Toy Story 4
7.1
Toy Story 4

Long-métrage d'animation de Josh Cooley (2019)

La saga Toy Story est probablement l'une des plus grandes réussites, si ce n'est la réussite qui a participé au bonheur et à la prise de conscience de plusieurs générations d'enfants sur ses 24 années d'existence. Le premier né des légendaires studios Pixar est devenu le joyau immaculé sur lequel brillait toute une succession de films qui apprenaient aux enfants à devenir adultes et aux adultes de ne pas abandonner l'enfant en chacun d'eux. Le phénomène le plus intéressant au sujet de Toy Story est l'évolution du public qu'il a forgé au fil des années comme il a lui-même évolué en 3 films, puisque c'est là son sujet: toute une vie d'enfant vécu sur le long-terme.

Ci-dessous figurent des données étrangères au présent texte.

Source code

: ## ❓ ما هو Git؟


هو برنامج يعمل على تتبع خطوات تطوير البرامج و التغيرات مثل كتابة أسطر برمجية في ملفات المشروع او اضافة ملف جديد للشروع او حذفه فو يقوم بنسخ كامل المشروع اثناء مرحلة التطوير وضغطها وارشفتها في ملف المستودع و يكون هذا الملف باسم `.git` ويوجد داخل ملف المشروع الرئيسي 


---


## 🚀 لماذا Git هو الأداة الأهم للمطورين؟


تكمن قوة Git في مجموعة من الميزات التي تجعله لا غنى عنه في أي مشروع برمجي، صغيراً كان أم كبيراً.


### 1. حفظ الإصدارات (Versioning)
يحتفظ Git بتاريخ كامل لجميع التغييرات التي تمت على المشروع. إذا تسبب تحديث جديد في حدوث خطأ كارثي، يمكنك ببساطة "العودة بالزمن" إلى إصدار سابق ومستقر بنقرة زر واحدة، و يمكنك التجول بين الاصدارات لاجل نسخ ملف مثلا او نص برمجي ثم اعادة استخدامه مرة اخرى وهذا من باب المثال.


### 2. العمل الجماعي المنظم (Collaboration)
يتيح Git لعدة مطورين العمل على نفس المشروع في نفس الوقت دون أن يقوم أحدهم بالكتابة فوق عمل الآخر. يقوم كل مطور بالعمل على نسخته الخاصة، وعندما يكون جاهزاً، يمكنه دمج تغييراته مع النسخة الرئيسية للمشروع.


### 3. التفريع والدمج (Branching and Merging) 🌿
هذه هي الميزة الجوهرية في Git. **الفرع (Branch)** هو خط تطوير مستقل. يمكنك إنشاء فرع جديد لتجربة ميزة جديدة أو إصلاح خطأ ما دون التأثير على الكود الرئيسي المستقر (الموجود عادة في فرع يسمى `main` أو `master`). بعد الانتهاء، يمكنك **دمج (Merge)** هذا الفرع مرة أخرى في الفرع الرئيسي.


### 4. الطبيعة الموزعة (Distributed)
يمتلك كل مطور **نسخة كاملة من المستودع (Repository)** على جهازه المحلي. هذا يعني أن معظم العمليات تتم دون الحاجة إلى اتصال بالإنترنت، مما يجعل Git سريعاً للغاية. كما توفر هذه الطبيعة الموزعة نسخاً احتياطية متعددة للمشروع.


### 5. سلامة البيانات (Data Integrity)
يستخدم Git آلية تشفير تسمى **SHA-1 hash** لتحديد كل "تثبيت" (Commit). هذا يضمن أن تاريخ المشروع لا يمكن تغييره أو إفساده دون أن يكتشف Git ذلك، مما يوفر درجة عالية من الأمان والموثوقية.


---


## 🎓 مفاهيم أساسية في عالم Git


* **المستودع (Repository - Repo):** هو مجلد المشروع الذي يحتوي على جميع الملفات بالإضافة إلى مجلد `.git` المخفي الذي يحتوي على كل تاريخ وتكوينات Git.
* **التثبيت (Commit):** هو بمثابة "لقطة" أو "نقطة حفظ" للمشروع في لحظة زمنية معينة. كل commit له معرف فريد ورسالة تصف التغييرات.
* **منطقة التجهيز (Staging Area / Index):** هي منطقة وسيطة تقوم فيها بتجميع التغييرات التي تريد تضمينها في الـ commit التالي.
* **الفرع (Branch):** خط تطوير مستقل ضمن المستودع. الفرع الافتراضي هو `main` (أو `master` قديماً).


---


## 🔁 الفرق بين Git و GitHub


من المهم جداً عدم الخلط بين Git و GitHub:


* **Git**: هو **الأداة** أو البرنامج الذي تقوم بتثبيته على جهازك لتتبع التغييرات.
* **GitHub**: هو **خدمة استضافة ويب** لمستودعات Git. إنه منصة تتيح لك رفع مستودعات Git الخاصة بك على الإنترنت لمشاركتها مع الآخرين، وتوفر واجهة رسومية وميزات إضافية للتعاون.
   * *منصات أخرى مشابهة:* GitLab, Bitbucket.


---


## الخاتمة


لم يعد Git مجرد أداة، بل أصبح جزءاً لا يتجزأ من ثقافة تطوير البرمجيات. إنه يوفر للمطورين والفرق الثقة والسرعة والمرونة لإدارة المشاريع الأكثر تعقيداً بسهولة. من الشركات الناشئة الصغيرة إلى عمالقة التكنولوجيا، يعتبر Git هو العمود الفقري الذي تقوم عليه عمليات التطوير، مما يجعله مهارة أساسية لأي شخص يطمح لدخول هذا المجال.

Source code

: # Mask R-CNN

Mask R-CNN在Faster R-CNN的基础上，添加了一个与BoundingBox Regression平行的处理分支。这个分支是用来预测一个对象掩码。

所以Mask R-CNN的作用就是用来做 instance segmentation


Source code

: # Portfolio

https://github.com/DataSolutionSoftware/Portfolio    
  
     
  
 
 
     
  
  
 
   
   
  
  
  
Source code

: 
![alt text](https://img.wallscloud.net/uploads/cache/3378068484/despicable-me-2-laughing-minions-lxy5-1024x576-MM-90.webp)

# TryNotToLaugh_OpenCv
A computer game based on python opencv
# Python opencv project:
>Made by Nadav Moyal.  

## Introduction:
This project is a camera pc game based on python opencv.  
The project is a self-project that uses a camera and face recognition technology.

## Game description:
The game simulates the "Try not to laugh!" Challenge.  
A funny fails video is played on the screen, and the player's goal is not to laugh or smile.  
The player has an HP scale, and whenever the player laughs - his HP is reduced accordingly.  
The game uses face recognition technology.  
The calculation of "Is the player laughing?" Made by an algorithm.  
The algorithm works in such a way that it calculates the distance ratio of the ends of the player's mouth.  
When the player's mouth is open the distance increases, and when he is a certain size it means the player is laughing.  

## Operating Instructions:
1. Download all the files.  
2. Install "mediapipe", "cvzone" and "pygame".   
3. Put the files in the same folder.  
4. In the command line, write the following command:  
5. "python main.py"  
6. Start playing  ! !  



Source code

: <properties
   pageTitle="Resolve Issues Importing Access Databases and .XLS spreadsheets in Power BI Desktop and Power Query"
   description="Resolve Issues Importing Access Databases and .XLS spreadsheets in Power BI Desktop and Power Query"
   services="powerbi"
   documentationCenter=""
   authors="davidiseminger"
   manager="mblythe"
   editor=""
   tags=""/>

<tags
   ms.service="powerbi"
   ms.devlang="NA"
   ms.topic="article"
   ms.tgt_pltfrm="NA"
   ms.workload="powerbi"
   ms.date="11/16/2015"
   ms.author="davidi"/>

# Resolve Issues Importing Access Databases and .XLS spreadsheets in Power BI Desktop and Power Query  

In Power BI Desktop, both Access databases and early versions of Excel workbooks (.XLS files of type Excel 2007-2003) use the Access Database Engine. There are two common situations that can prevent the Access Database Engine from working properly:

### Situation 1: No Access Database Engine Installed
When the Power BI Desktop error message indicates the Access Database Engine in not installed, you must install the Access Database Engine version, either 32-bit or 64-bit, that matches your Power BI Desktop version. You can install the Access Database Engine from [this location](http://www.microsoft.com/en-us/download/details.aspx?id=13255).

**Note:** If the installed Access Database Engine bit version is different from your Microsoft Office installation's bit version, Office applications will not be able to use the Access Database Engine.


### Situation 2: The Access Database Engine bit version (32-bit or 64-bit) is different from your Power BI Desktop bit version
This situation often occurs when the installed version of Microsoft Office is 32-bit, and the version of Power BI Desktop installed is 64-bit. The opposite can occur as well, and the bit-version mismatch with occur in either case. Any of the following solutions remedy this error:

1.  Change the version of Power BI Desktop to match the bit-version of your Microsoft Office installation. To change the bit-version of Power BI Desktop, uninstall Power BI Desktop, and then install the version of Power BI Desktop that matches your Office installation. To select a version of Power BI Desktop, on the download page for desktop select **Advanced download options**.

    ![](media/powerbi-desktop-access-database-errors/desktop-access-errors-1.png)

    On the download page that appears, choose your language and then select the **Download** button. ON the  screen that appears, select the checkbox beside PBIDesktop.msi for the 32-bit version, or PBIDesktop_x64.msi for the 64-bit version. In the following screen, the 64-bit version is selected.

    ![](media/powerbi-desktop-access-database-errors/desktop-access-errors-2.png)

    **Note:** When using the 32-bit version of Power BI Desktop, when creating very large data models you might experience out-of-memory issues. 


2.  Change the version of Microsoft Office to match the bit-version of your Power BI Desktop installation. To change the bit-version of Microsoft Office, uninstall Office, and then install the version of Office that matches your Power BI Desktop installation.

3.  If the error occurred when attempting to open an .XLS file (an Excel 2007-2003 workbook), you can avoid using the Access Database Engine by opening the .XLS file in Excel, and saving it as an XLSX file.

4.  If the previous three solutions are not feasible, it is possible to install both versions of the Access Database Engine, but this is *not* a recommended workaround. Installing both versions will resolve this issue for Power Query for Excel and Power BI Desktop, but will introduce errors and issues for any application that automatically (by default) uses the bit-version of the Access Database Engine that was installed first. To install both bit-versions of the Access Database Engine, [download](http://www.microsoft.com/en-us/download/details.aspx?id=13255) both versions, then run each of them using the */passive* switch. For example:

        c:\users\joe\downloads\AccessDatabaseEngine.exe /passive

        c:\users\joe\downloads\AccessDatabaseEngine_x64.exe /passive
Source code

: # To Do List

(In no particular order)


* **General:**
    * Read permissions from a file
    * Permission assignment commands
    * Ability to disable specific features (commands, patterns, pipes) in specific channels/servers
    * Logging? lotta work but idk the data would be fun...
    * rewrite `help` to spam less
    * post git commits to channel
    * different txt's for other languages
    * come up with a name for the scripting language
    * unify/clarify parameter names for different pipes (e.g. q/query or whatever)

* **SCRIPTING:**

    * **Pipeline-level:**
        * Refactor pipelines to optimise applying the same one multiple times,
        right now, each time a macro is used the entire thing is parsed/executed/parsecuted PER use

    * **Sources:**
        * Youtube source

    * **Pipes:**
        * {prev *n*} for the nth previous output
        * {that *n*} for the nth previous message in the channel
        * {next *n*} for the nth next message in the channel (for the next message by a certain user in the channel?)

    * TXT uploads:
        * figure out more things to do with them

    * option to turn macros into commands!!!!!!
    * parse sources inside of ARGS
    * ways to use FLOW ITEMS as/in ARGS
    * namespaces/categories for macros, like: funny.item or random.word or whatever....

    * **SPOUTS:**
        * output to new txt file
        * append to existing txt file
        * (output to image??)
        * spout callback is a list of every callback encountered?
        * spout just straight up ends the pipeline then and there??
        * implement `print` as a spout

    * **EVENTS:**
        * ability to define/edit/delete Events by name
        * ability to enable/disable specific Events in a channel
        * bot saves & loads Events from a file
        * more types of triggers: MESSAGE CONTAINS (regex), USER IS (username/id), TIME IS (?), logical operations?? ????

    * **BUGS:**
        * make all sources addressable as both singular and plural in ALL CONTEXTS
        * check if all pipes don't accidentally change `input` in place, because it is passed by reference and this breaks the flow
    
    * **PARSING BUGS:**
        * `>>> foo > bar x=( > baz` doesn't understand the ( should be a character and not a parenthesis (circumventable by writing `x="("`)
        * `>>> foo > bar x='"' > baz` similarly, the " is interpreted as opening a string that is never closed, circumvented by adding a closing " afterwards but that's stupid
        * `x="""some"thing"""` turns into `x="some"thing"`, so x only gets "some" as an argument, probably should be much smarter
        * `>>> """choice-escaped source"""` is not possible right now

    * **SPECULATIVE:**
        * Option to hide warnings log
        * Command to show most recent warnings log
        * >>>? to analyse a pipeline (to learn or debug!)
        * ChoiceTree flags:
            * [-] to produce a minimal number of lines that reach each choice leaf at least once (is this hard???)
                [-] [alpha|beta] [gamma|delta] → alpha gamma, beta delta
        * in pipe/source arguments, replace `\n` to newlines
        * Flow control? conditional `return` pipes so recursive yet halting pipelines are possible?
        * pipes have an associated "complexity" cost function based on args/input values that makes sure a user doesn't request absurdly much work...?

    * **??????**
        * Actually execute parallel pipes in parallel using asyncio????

L'annonce d'un quatrième film paraît incongru en partant de là. Le public avait vu la fin qui laissait imaginer un cycle infini et joyeux pour tous les jouets s'étant donné la noble tâche de rendre les enfants heureux afin de les aider à traverser les étapes cruciales de leur vie. Que pouvait-il y avoir à raconter de plus après qu'Andy ait cédé ses jouets à Bonnie ?
La réponse à cette question est difficile à trouver et la beauté du geste n'en est que plus grande. Car Toy Story 4 démarre en étant conscient de ce cycle et va remettre en question tout ce qui constitue le fondement de ses trois précédentes aventures tout en les mettant une dernière fois à l'épreuve.


La dure responsabilité de chaque film a été de répondre à la question que le précédent laissait en suspend. Ainsi, Toy Story 2 rappelait à ses personnages que leur vie auprès de l'enfant qu'ils aiment ne sera pas éternel et Toy Story 3 leur faisait vivre la fin de cette vie pour en démarrer une nouvelle. Dans chacun d'eux, nos héros se sont retrouvé à faire le choix entre refuser ou accepter le changement.
Toy Story 4 démarre de façon complètement inédite et même déstabilisante en plaçant les jouets qui nous ont suivi pour l'amour qu'on leur porte prendre pour la première fois des voies différentes pour eux-même. Les personnages les plus importants sont plus que jamais en quête de repère, ne sachant quoi faire sans reposer sur un autre pilier, désemparés devant des choix aux lourds conséquences et des questions où les réponses ne sont pas évidentes à accepter.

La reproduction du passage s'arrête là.